The Sad Truth About Horses In The Battle Of Yorktown

If you studied history in an American classroom, you're likely familiar with the Battle of Yorktown. This three-week siege featuring General George Washington and Alexander Hamilton notoriously marked the end of the Revolutionary War (via History). The war for colonialism claimed many lives, but not all of the fallen soldiers were human beings.

Today, we salute and acknowledge the 400 horses that valiantly galloped to the forefront of the battlefield only to be slaughtered by the very men they carried. How did this happen? The answer, in short, is a shortage of food, water, and supplies. Mental Floss reports that in an act of desperation, British General Charles Cornwallis commanded his army to slaughter their own horses. The bloodbath that ensued may not be as well known, but it's certainly one worth noting. According to the Daily Press, September 30th, 1781 was the tragic day that the York River brimmed with the bloody carcasses of hundreds of murdered horses who had been taken from local farms.
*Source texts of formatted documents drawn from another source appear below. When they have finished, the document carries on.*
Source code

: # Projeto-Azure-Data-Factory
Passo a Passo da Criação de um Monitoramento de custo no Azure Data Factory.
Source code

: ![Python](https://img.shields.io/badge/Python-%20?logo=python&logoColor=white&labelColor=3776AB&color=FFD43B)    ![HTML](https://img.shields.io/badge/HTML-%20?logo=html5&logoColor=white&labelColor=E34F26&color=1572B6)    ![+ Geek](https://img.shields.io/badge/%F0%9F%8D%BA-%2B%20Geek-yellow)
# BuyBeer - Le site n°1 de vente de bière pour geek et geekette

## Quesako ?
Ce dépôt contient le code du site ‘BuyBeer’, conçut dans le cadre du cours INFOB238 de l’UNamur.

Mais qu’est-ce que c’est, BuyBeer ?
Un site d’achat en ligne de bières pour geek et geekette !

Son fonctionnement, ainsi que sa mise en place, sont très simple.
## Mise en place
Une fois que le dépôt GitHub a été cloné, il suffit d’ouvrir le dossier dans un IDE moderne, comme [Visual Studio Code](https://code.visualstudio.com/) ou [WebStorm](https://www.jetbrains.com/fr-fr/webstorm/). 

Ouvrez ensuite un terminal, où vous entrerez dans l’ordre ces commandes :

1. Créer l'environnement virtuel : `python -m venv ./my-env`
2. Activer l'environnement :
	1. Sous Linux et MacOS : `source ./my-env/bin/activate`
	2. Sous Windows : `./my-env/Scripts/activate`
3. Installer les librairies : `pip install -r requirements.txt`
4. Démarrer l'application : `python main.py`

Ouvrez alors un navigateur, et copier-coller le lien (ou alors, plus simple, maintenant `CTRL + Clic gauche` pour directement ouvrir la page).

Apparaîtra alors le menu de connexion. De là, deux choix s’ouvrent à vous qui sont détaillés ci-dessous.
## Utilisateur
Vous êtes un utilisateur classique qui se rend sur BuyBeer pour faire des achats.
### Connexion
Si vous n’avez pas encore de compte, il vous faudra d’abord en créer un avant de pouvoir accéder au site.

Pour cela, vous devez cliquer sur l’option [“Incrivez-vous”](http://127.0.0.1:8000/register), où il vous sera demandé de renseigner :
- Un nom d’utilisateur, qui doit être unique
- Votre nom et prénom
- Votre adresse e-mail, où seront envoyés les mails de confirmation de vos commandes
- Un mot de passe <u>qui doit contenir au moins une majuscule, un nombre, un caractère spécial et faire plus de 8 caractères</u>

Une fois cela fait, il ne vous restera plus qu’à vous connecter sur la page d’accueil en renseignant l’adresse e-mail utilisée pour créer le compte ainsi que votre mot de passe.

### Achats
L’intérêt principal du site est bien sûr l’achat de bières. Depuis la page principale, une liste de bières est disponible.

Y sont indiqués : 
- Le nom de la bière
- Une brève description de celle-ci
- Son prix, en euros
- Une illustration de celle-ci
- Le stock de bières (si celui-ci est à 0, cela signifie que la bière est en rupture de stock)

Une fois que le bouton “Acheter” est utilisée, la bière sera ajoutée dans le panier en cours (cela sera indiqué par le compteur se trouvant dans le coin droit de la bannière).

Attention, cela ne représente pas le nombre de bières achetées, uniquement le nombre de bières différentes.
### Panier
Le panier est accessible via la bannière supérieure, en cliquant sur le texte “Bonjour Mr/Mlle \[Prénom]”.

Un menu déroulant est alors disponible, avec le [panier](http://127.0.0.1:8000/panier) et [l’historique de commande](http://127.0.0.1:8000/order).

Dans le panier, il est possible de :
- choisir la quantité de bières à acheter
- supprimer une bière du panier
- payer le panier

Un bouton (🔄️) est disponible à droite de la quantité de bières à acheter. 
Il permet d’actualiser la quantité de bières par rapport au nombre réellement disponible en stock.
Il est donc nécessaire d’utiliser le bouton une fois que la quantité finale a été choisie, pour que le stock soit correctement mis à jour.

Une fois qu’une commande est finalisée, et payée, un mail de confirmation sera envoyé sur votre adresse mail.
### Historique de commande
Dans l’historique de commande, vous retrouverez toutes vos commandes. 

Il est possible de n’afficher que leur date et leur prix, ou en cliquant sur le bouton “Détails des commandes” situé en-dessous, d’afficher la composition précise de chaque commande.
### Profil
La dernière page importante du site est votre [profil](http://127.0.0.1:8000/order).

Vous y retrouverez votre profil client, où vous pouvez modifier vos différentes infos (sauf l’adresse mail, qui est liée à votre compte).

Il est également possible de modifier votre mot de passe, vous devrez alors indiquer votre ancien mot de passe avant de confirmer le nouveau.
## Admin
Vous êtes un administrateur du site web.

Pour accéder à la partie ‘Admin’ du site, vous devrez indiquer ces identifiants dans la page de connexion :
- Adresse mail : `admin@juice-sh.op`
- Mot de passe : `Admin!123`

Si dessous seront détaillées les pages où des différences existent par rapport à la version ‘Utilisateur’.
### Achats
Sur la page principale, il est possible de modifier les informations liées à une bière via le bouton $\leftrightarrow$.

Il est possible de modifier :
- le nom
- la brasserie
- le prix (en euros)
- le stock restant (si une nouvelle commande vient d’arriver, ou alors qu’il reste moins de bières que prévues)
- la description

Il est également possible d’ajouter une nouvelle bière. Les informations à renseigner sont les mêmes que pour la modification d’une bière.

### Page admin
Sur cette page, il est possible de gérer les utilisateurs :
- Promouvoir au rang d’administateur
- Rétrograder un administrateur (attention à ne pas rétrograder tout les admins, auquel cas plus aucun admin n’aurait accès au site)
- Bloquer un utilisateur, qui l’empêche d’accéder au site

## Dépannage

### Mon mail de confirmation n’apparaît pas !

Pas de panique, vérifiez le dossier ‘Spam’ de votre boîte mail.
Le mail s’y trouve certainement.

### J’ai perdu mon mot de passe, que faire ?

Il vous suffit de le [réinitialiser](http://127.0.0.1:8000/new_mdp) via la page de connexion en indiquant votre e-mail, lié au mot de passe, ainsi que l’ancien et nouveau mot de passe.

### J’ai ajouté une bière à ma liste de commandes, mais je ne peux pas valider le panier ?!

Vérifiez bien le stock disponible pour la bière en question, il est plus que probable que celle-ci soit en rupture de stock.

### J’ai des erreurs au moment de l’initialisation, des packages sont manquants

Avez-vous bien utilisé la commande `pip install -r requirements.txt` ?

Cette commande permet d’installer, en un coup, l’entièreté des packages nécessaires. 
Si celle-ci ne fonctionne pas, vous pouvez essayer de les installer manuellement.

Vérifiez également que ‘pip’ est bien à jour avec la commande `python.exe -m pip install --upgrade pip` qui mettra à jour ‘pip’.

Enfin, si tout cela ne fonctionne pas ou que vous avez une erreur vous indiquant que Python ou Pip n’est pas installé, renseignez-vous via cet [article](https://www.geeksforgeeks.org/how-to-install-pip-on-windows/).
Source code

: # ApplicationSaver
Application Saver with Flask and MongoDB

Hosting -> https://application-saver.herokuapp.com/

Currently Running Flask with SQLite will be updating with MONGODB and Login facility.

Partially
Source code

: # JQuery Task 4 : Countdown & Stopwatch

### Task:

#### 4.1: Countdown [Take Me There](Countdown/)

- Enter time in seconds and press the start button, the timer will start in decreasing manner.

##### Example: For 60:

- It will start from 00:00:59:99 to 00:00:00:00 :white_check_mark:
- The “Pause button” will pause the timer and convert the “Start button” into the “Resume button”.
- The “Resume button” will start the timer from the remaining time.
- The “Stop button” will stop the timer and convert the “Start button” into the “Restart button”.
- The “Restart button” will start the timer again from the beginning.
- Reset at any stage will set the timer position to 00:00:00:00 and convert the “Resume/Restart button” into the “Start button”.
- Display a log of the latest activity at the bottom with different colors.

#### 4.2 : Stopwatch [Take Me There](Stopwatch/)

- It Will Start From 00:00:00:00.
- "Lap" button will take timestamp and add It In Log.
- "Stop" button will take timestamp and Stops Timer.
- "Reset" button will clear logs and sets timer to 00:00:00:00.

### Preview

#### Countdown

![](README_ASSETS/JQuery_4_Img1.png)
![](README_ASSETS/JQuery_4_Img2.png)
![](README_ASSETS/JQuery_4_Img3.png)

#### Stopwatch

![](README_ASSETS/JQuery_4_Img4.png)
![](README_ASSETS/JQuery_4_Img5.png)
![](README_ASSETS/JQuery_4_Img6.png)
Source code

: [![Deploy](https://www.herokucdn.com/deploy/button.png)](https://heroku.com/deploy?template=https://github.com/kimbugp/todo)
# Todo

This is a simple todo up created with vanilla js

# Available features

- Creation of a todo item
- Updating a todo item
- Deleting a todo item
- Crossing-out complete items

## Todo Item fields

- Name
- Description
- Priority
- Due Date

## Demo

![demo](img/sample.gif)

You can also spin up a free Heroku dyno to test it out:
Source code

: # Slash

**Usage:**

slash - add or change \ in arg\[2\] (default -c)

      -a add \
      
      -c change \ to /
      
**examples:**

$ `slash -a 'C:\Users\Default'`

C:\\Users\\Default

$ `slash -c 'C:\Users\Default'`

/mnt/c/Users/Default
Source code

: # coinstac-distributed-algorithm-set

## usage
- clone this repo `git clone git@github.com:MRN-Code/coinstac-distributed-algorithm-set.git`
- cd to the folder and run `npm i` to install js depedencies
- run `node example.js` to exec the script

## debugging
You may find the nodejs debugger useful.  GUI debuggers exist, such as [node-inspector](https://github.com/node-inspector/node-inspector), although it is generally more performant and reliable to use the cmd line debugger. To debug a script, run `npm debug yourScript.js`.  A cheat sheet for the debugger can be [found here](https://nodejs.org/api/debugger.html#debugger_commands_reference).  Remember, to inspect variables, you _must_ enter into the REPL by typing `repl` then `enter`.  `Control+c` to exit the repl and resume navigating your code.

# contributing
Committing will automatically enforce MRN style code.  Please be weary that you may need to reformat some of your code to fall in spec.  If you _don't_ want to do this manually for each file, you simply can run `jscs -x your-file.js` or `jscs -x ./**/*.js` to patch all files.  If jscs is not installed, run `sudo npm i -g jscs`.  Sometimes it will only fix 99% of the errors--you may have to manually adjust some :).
The York River could not hold the remains of so many horses

In many ways, the Battle of Yorktown was as tragic as it was monumental. Hundreds of lives were claimed on both sides — human lives and animal lives alike. In fact, Mental Floss goes on to explain that the number of slaughtered horses was so high that the York River could not hold their remains. As if in protest to this horrific act, the carcasses were thrust up out of the river and buoyed back onto the shoreline. Historians claim this left a horrendous stench in the air — the smell of evil deeds, no doubt.

As if this historical account does not suffice, archeologists are still to this day unearthing horse carcasses that they suspect date back to the Yorktown incident. The Daily Press notes one recent discovery of a horse found amid the skeletons of what appears to be two Yorktown soldiers. From the shores to the rivers, from present to past, the sad truth about the Battle of Yorktown horses continues to unravel. There lies no doubt that these hooved soldiers deserve to be counted among the casualties and saluted for their bravery.